**Instructions for the task**
Among the lines of the data, copy those that hold "https".

**Input records**
*** Block opens ***

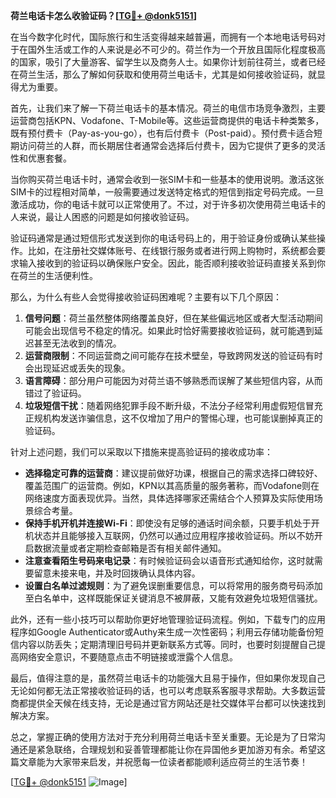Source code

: **荷兰电话卡怎么收验证码？[[TG💪+ @donk5151](https://t.me/s/donk5151)]**

在当今数字化时代，国际旅行和生活变得越来越普遍，而拥有一个本地电话号码对于在国外生活或工作的人来说是必不可少的。荷兰作为一个开放且国际化程度极高的国家，吸引了大量游客、留学生以及商务人士。如果你计划前往荷兰，或者已经在荷兰生活，那么了解如何获取和使用荷兰电话卡，尤其是如何接收验证码，就显得尤为重要。

首先，让我们来了解一下荷兰电话卡的基本情况。荷兰的电信市场竞争激烈，主要运营商包括KPN、Vodafone、T-Mobile等。这些运营商提供的电话卡种类繁多，既有预付费卡（Pay-as-you-go），也有后付费卡（Post-paid）。预付费卡适合短期访问荷兰的人群，而长期居住者通常会选择后付费卡，因为它提供了更多的灵活性和优惠套餐。

当你购买荷兰电话卡时，通常会收到一张SIM卡和一些基本的使用说明。激活这张SIM卡的过程相对简单，一般需要通过发送特定格式的短信到指定号码完成。一旦激活成功，你的电话卡就可以正常使用了。不过，对于许多初次使用荷兰电话卡的人来说，最让人困惑的问题是如何接收验证码。

验证码通常是通过短信形式发送到你的电话号码上的，用于验证身份或确认某些操作。比如，在注册社交媒体账号、在线银行服务或者进行网上购物时，系统都会要求输入接收到的验证码以确保账户安全。因此，能否顺利接收验证码直接关系到你在荷兰的生活便利性。

那么，为什么有些人会觉得接收验证码困难呢？主要有以下几个原因：

1. **信号问题**：荷兰虽然整体网络覆盖良好，但在某些偏远地区或者大型活动期间可能会出现信号不稳定的情况。如果此时恰好需要接收验证码，就可能遇到延迟甚至无法收到的情况。
2. **运营商限制**：不同运营商之间可能存在技术壁垒，导致跨网发送的验证码有时会出现延迟或丢失的现象。
3. **语言障碍**：部分用户可能因为对荷兰语不够熟悉而误解了某些短信内容，从而错过了验证码。
4. **垃圾短信干扰**：随着网络犯罪手段不断升级，不法分子经常利用虚假短信冒充正规机构发送诈骗信息，这不仅增加了用户的警惕心理，也可能误删掉真正的验证码。

针对上述问题，我们可以采取以下措施来提高验证码的接收成功率：

- **选择稳定可靠的运营商**：建议提前做好功课，根据自己的需求选择口碑较好、覆盖范围广的运营商。例如，KPN以其高质量的服务著称，而Vodafone则在网络速度方面表现优异。当然，具体选择哪家还需结合个人预算及实际使用场景综合考量。
- **保持手机开机并连接Wi-Fi**：即使没有足够的通话时间余额，只要手机处于开机状态并且能够接入互联网，仍然可以通过应用程序接收验证码。所以不妨开启数据流量或者定期检查邮箱是否有相关邮件通知。
- **注意查看陌生号码来电记录**：有时候验证码会以语音形式通知给你，这时就需要留意未接来电，并及时回拨确认具体内容。
- **设置白名单过滤规则**：为了避免误删重要信息，可以将常用的服务商号码添加至白名单中，这样既能保证关键消息不被屏蔽，又能有效避免垃圾短信骚扰。

此外，还有一些小技巧可以帮助你更好地管理验证码流程。例如，下载专门的应用程序如Google Authenticator或Authy来生成一次性密码；利用云存储功能备份短信内容以防丢失；定期清理旧号码并更新联系方式等。同时，也要时刻提醒自己提高网络安全意识，不要随意点击不明链接或泄露个人信息。

最后，值得注意的是，虽然荷兰电话卡的功能强大且易于操作，但如果你发现自己无论如何都无法正常接收验证码的话，也可以考虑联系客服寻求帮助。大多数运营商都提供全天候在线支持，无论是通过官方网站还是社交媒体平台都可以快速找到解决方案。

总之，掌握正确的使用方法对于充分利用荷兰电话卡至关重要。无论是为了日常沟通还是紧急联络，合理规划和妥善管理都能让你在异国他乡更加游刃有余。希望这篇文章能为大家带来启发，并祝愿每一位读者都能顺利适应荷兰的生活节奏！

[[TG💪+ @donk5151](https://t.me/s/donk5151) ![Image](https://i.postimg.cc/rwNCRYN7/Snipaste-2025-04-30-17-27-05.png)]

*** Block closes ***

**Response to this task**
: **荷兰电话卡怎么收验证码？[[TG💪+ @donk5151](https://t.me/s/donk5151)]**
[[TG💪+ @donk5151](https://t.me/s/donk5151) ![Image](https://i.postimg.cc/rwNCRYN7/Snipaste-2025-04-30-17-27-05.png)]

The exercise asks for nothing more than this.